Listed records:
/---

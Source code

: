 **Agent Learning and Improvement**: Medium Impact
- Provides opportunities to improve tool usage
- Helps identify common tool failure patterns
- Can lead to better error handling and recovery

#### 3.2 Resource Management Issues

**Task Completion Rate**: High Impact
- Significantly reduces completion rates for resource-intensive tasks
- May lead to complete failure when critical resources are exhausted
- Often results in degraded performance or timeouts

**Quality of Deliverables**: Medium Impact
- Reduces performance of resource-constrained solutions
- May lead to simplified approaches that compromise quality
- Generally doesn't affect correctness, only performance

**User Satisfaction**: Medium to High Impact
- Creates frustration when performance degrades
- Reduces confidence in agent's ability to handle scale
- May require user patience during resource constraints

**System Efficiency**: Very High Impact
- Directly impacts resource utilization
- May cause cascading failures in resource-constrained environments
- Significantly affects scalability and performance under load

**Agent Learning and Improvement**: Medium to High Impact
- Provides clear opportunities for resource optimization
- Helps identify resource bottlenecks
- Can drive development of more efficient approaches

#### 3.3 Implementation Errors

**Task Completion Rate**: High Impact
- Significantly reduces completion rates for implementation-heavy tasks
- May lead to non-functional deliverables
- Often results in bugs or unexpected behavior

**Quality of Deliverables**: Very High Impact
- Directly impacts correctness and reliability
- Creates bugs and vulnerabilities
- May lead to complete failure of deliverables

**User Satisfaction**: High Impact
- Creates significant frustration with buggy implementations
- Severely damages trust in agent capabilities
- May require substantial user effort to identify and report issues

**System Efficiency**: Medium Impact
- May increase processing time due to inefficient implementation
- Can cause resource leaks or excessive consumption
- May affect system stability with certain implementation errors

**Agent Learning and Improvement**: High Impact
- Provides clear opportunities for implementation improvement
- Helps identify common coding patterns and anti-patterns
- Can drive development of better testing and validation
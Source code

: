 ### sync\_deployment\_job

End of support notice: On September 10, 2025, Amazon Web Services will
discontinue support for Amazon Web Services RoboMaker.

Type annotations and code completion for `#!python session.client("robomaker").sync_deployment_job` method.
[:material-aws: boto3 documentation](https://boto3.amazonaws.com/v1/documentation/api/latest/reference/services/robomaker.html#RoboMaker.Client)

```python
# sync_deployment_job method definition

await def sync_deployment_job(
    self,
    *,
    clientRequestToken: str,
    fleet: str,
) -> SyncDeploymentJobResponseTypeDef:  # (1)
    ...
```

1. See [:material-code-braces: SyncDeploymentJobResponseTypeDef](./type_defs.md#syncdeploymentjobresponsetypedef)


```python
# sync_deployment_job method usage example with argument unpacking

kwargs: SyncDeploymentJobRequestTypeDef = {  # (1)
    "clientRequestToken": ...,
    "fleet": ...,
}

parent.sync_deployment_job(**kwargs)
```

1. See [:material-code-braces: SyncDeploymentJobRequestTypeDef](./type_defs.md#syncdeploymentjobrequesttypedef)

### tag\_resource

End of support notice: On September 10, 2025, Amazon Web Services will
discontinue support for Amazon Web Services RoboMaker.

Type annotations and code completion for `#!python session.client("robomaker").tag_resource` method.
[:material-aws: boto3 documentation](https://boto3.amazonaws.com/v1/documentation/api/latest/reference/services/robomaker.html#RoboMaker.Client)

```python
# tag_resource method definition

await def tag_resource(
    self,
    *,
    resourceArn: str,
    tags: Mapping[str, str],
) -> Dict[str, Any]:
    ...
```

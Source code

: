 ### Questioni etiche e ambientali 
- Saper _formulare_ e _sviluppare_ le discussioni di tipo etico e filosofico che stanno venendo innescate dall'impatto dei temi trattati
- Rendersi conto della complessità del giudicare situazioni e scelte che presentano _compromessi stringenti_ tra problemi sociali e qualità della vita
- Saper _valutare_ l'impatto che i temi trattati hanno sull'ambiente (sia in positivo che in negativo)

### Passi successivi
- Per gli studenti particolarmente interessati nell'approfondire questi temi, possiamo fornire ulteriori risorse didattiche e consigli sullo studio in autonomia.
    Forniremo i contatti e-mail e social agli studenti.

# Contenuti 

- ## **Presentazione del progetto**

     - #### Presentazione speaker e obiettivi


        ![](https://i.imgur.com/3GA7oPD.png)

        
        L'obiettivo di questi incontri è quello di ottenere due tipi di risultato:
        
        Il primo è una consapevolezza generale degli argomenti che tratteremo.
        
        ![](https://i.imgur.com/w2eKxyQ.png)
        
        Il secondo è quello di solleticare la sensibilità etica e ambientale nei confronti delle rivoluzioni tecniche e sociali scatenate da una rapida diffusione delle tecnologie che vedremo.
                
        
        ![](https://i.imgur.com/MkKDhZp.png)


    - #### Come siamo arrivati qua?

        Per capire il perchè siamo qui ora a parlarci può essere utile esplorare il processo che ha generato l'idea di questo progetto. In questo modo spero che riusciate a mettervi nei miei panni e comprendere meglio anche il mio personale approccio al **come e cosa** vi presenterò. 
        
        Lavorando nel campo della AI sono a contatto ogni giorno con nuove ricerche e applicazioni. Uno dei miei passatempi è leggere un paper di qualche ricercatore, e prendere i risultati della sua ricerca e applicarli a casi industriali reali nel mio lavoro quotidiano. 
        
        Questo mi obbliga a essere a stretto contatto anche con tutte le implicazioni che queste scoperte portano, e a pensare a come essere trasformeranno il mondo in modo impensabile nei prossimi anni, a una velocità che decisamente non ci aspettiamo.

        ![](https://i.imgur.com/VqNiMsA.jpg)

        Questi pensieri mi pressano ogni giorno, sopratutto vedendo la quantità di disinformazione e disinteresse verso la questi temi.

\---

What is expected:
Give the count of lines that hold the word "Directly" in the listing above, with no other text.

Answer to this task:
2